DURHAM – Venture capital has grown increasingly difficult to raise, statistics show, but early-stage investor Jurassic Capital – launched in 2019 – has a lot to roar about. Like raising more than $30 million for its first fund. And its’s oversubscribed to boot.

“US VC fundraising totaled just $33.3 billion in the first half of the year, on pace for the lowest annual total since 2017,” reports PitchBook. But Jurassic as well as the Triangle-based Tweener Fund and Cary-based Cofounders Capital have all brought in new funds this year.

Jurassic has invested in five companies to date, including Zoomph, a Virginia-based sports marketing company, in June.

What the founder says

“We founded Jurassic to fill a gap for bootstrapped founders that need capital and expertise to scale their software businesses. I saw this gap while growing Bronto Software. With this fund, I look forward to helping founders and their software companies overcome the scaling challenges that Bronto experienced.”
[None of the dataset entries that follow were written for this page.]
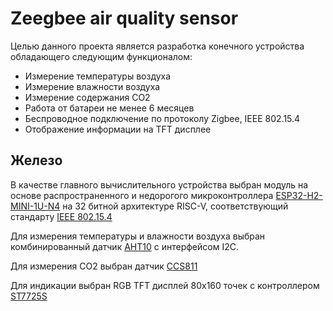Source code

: # Zeegbee air quality sensor
Целью данного проекта является разработка конечного устройства обладающего следующим функционалом:
* Измерение температуры воздуха
* Измерение влажности воздуха
* Измерение содержания CO2
* Работа от батареи не менее 6 месяцев
* Беспроводное подключение по протоколу Zigbee, IEEE 802.15.4
* Отображение информации на TFT дисплее
## Железо
В качестве главного вычислительного устройства выбран модуль на основе распространенного и недорогого микроконтроллера [ESP32-H2-MINI-1U-N4](docs/esp32-h2_datasheet_en.pdf) на 32 битной архитектуре RISC-V, соответствующий стандарту [IEEE 802.15.4](docs/802.15.4-2003.pdf)

Для измерения температуры и влажности воздуха выбран комбинированный датчик [AHT10](docs/AHT10_en.pdf) с интерфейсом I2C.

Для измерения CO2 выбран датчик [CCS811](docs/CCS811_Datasheet.pdf)

Для индикации выбран RGB TFT дисплей 80x160 точек с контроллером [ST7725S](docs/ST7735S_V1.1.pdf)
– Joe Colopy, General Partner

Kevin Mosley, General Partner at Jurassic Capital, talked with WRAL TechWire about the fund which was launched by Bronto Software founder Joe Colopy after he sold that company in 2015 for some $200 million.

  • So what are the secrets to your funding success given the general lack of new fund raising? How did you buck the trend?

We were fortunate to start fundraising in a light way in 2021 so we hit our initial close of $20M+ by January 2022 before things shifted.

Raising the last $10M+ over the last 18 months was certainly more difficult given how overallocated most potential LPs are in early stage tech investing.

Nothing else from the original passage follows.